Dazu organisierte er ein Referendum über eine digitale Plattform, die sich als totaler Misserfolg herausstellte. Für mehr als zwei Monate (Januar bis März 2022) füllten weniger als 10 % der Tunesier Online-Formulare aus. Aber der hartnäckige Saied war unerschütterlich. Für den 25. Juli (seinen Wunschtermin) hat er ein Verfassungsreferendum angekündigt, inhaltlich liegen noch keine Informationen vor. Vorgezogene Parlamentswahlen am 17. Dezember 2022 sollen diese neue Ära abschließen.
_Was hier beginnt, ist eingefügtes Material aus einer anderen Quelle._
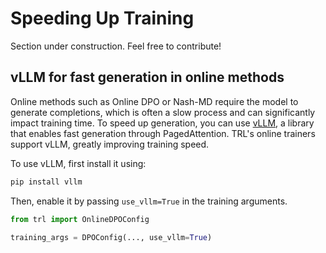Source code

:# Speeding Up Training

<Tip warning={true}>

Section under construction. Feel free to contribute!

</Tip>

## vLLM for fast generation in online methods

Online methods such as Online DPO or Nash-MD require the model to generate completions, which is often a slow process and can significantly impact training time.
To speed up generation, you can use [vLLM](https://github.com/vllm-project/vllm), a library that enables fast generation through PagedAttention. TRL's online trainers support vLLM, greatly improving training speed.

To use vLLM, first install it using:
```bash
pip install vllm
```

<hfoptions>
<hfoption id="Online DPO">

Then, enable it by passing `use_vllm=True` in the training arguments.

```python
from trl import OnlineDPOConfig

training_args = DPOConfig(..., use_vllm=True)
```

</hfoption>
<hfoption id="Does it require 2 sections?">

</hfoption>
</hfoptions>
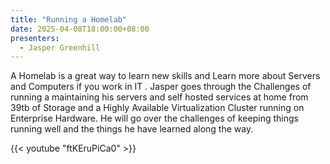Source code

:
 ```yaml
---
title: "Running a Homelab"
date: 2025-04-08T18:00:00+08:00
presenters:
  - Jasper Greenhill
---
```


A Homelab is a great way to learn new skills and Learn more about
Servers and Computers if you work in IT . Jasper goes through the
Challenges of running a maintaining his servers and self hosted
services at home from 39tb of Storage and a Highly Available
Virtualization Cluster running on Enterprise Hardware. He will go over
the challenges of keeping things running well and the things he have
learned along the way.
<!--more-->

{{< youtube "ftKEruPiCa0" >}}
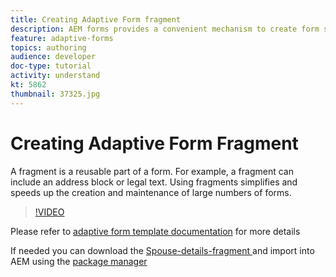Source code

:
 ```yaml
---
title: Creating Adaptive Form fragment
description: AEM forms provides a convenient mechanism to create form segment like a panel or a group of fields only once and reuse them across adaptive forms.
feature: adaptive-forms
topics: authoring
audience: developer
doc-type: tutorial
activity: understand
kt: 5862
thumbnail: 37325.jpg
---
```


# Creating Adaptive Form Fragment

A fragment is a reusable part of a form. For example, a fragment can include an address block or legal text. Using fragments simplifies and speeds up the creation and maintenance of large numbers of forms.


>[!VIDEO](https://video.tv.adobe.com/v/37325/quality=9)



Please refer to [adaptive form template documentation](https://docs.adobe.com/content/help/en/experience-manager-65/forms/adaptive-forms-basic-authoring/adaptive-form-fragments.html) for more details  

If needed you can download the [Spouse-details-fragment ](assets/spouse-details-fragment.zip) and import into AEM using the [package manager](http://localhost:4502/crx/packmgr/index.jsp)





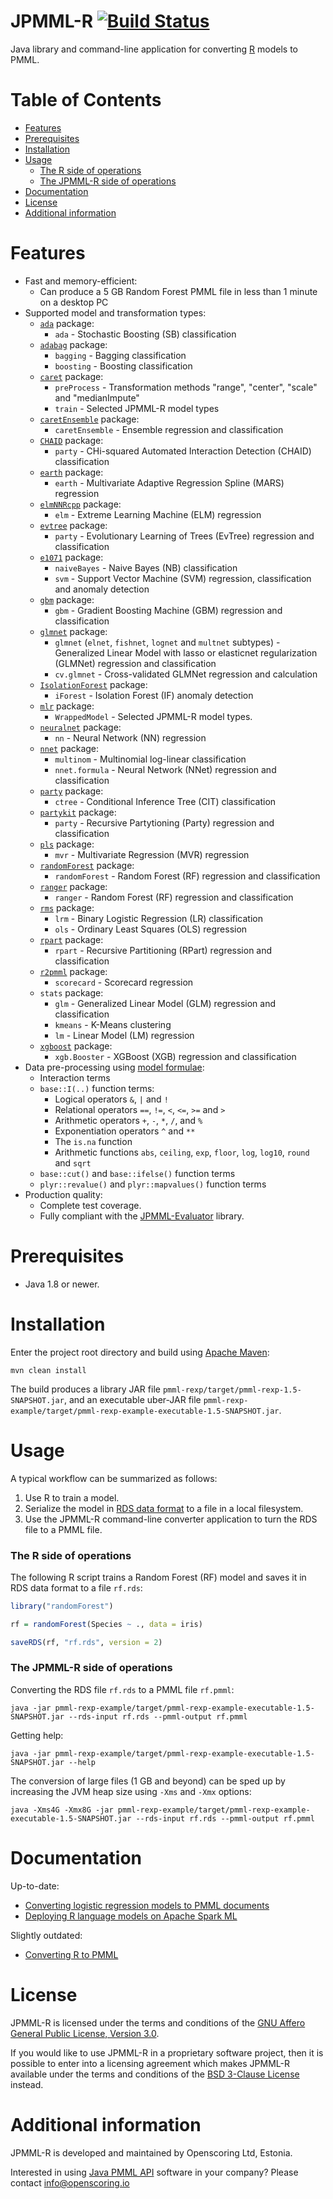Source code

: JPMML-R [![Build Status](https://github.com/jpmml/jpmml-r/workflows/maven/badge.svg)](https://github.com/jpmml/jpmml-r/actions?query=workflow%3A%22maven%22)
=======

Java library and command-line application for converting [R](https://www.r-project.org/) models to PMML.

# Table of Contents #

* [Features](#features)
* [Prerequisites](#prerequisites)
* [Installation](#installation)
* [Usage](#usage)
  * [The R side of operations](#the-r-side-of-operations)
  * [The JPMML-R side of operations](#the-jpmml-r-side-of-operations)
* [Documentation](#documentation)
* [License](#license)
* [Additional information](#additional-information)

# Features #

* Fast and memory-efficient:
  * Can produce a 5 GB Random Forest PMML file in less than 1 minute on a desktop PC
* Supported model and transformation types:
  * [`ada`](https://cran.r-project.org/package=ada) package:
    * `ada` - Stochastic Boosting (SB) classification
  * [`adabag`](https://cran.r-project.org/package=adabag) package:
    * `bagging` - Bagging classification
    * `boosting` - Boosting classification
  * [`caret`](https://cran.r-project.org/package=caret) package:
    * `preProcess` - Transformation methods "range", "center", "scale" and "medianImpute"
    * `train` - Selected JPMML-R model types
  * [`caretEnsemble`](https://cran.r-project.org/package=caretEnsemble) package:
    * `caretEnsemble` - Ensemble regression and classification
  * [`CHAID`](https://r-forge.r-project.org/R/?group_id=343) package:
    * `party` - CHi-squared Automated Interaction Detection (CHAID) classification
  * [`earth`](https://cran.r-project.org/package=earth) package:
    * `earth` - Multivariate Adaptive Regression Spline (MARS) regression
  * [`elmNNRcpp`](https://CRAN.R-project.org/package=elmNNRcpp) package:
    * `elm` - Extreme Learning Machine (ELM) regression
  * [`evtree`](https://cran.r-project.org/package=evtree) package:
    * `party` - Evolutionary Learning of Trees (EvTree) regression and classification
  * [`e1071`](https://cran.r-project.org/package=e1071) package:
    * `naiveBayes` - Naive Bayes (NB) classification
    * `svm` - Support Vector Machine (SVM) regression, classification and anomaly detection
  * [`gbm`](https://cran.r-project.org/package=gbm) package:
    * `gbm` - Gradient Boosting Machine (GBM) regression and classification
  * [`glmnet`](https://cran.r-project.org/package=glmnet) package:
    * `glmnet` (`elnet`, `fishnet`, `lognet` and `multnet` subtypes) - Generalized Linear Model with lasso or elasticnet regularization (GLMNet) regression and classification
    * `cv.glmnet` - Cross-validated GLMNet regression and calculation
  * [`IsolationForest`](https://r-forge.r-project.org/R/?group_id=479) package:
    * `iForest` - Isolation Forest (IF) anomaly detection
  * [`mlr`](https://cran.r-project.org/package=mlr) package:
    * `WrappedModel` - Selected JPMML-R model types.
  * [`neuralnet`](https://cran.r-project.org/package=neuralnet) package:
    * `nn` - Neural Network (NN) regression
  * [`nnet`](https://cran.r-project.org/package=nnet) package:
    * `multinom` - Multinomial log-linear classification
    * `nnet.formula` - Neural Network (NNet) regression and classification
  * [`party`](https://cran.r-project.org/package=party) package:
    * `ctree` - Conditional Inference Tree (CIT) classification
  * [`partykit`](https://cran.r-project.org/package=partykit) package:
    * `party` - Recursive Partytioning (Party) regression and classification
  * [`pls`](https://cran.r-project.org/package=pls) package:
    * `mvr` - Multivariate Regression (MVR) regression
  * [`randomForest`](https://cran.r-project.org/package=randomForest) package:
    * `randomForest` - Random Forest (RF) regression and classification
  * [`ranger`](https://cran.r-project.org/package=ranger) package:
    * `ranger` - Random Forest (RF) regression and classification
  * [`rms`](https://cran.r-project.org/package=rms) package:
    * `lrm` - Binary Logistic Regression (LR) classification
    * `ols` - Ordinary Least Squares (OLS) regression
  * [`rpart`](https://cran.r-project.org/package=rpart) package:
    * `rpart` - Recursive Partitioning (RPart) regression and classification
  * [`r2pmml`](https://github.com/jpmml/r2pmml) package:
    * `scorecard` - Scorecard regression
  * `stats` package:
    * `glm` - Generalized Linear Model (GLM) regression and classification
    * `kmeans` - K-Means clustering
    * `lm` - Linear Model (LM) regression
  * [`xgboost`](https://cran.r-project.org/package=xgboost) package:
    * `xgb.Booster` - XGBoost (XGB) regression and classification
* Data pre-processing using [model formulae](https://stat.ethz.ch/R-manual/R-devel/library/stats/html/formula.html):
  * Interaction terms
  * `base::I(..)` function terms:
    * Logical operators `&`, `|` and `!`
    * Relational operators `==`, `!=`, `<`, `<=`, `>=` and `>`
    * Arithmetic operators `+`, `-`, `*`, `/`, and `%`
    * Exponentiation operators `^` and `**`
    * The `is.na` function
    * Arithmetic functions `abs`, `ceiling`, `exp`, `floor`, `log`, `log10`, `round` and `sqrt`
  * `base::cut()` and `base::ifelse()` function terms
  * `plyr::revalue()` and `plyr::mapvalues()` function terms
* Production quality:
  * Complete test coverage.
  * Fully compliant with the [JPMML-Evaluator](https://github.com/jpmml/jpmml-evaluator) library.

# Prerequisites #

* Java 1.8 or newer.

# Installation #

Enter the project root directory and build using [Apache Maven](https://maven.apache.org/):
```
mvn clean install
```

The build produces a library JAR file `pmml-rexp/target/pmml-rexp-1.5-SNAPSHOT.jar`, and an executable uber-JAR file `pmml-rexp-example/target/pmml-rexp-example-executable-1.5-SNAPSHOT.jar`.

# Usage #

A typical workflow can be summarized as follows:

1. Use R to train a model.
2. Serialize the model in [RDS data format](https://stat.ethz.ch/R-manual/R-devel/library/base/html/readRDS.html) to a file in a local filesystem.
3. Use the JPMML-R command-line converter application to turn the RDS file to a PMML file.

### The R side of operations

The following R script trains a Random Forest (RF) model and saves it in RDS data format to a file `rf.rds`:
```R
library("randomForest")

rf = randomForest(Species ~ ., data = iris)

saveRDS(rf, "rf.rds", version = 2)
```

### The JPMML-R side of operations

Converting the RDS file `rf.rds` to a PMML file `rf.pmml`:
```
java -jar pmml-rexp-example/target/pmml-rexp-example-executable-1.5-SNAPSHOT.jar --rds-input rf.rds --pmml-output rf.pmml
```

Getting help:
```
java -jar pmml-rexp-example/target/pmml-rexp-example-executable-1.5-SNAPSHOT.jar --help
```

The conversion of large files (1 GB and beyond) can be sped up by increasing the JVM heap size using `-Xms` and `-Xmx` options:
```
java -Xms4G -Xmx8G -jar pmml-rexp-example/target/pmml-rexp-example-executable-1.5-SNAPSHOT.jar --rds-input rf.rds --pmml-output rf.pmml
```

# Documentation #

Up-to-date:

* [Converting logistic regression models to PMML documents](https://openscoring.io/blog/2020/01/19/converting_logistic_regression_pmml/#r)
* [Deploying R language models on Apache Spark ML](https://openscoring.io/blog/2019/02/09/deploying_rlang_model_sparkml/)

Slightly outdated:

* [Converting R to PMML](https://www.slideshare.net/VilluRuusmann/converting-r-to-pmml-82182483)

# License #

JPMML-R is licensed under the terms and conditions of the [GNU Affero General Public License, Version 3.0](https://www.gnu.org/licenses/agpl-3.0.html).

If you would like to use JPMML-R in a proprietary software project, then it is possible to enter into a licensing agreement which makes JPMML-R available under the terms and conditions of the [BSD 3-Clause License](https://opensource.org/licenses/BSD-3-Clause) instead.

# Additional information #

JPMML-R is developed and maintained by Openscoring Ltd, Estonia.

Interested in using [Java PMML API](https://github.com/jpmml) software in your company? Please contact [info@openscoring.io](mailto:info@openscoring.io)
Unterdessen sicherte sich Saied die Loyalität des ISIE-Wahlgremiums, indem er einen neuen Lenkungsausschuss ernannte, dessen Mitglieder vom Parlament gewählt werden, und Zweifel an der Nützlichkeit internationaler Wahlbeobachter äußerte. Anfang Mai erließ er ein Dekret zur Entlassung von 57 Richtern, die nun strafrechtlich verfolgt werden. Diese Richter wurden wegen „Verdeckung terroristischer Aktivitäten“, „Korruption“, „sexueller Belästigung“, „Zusammenarbeit“ mit politischen Parteien und „beeinträchtigter Funktionsweise des Justizsystems“ ihres Amtes enthoben.
Saed allein!
Saied hat es selbst versucht, stellt IPS fest. Die meisten politischen Parteien und Organisationen der Zivilgesellschaft haben zum Boykott der bevorstehenden Wahlen aufgerufen. Und wiederholte Aufrufe von US- und EU-Institutionen, einen integrativen Dialog und eine Rückkehr zur demokratischen Herrschaft aufzunehmen, blieben von Saied unbeachtet.
Zwei Blöcke gegen den Präsidenten. Einer von ihnen, „National Salvation“, besteht aus einer säkular-islamischen Koalition, angeführt von Ahmed Néjib Chebbi, einer der Hauptfiguren in der Geschichte des demokratischen Kampfes. Der andere Block besteht aus der „Koordination“ säkularer und sozialdemokratischer Parteien, die Islamisten und Diktaturen ablehnen. Die Tunesier sind zutiefst besorgt über ihre sich verschlechternden Lebensbedingungen. Die wirtschaftliche Lage wird allgemein als katastrophal angesehen. Der Internationale Währungsfonds zögert, seine lebenswichtige Hilfe – fast 6 Milliarden Euro – aufzugeben, weil er die Nase voll hat von gebrochenen Versprechen für echte Reformen. Es ist sehr wahrscheinlich, dass sich das Schicksal der tunesischen Demokratie in den kommenden Monaten abspielen wird. Obwohl es schwierig ist, vorherzusagen, was zu diesem Zeitpunkt passieren wird, schloss IPS.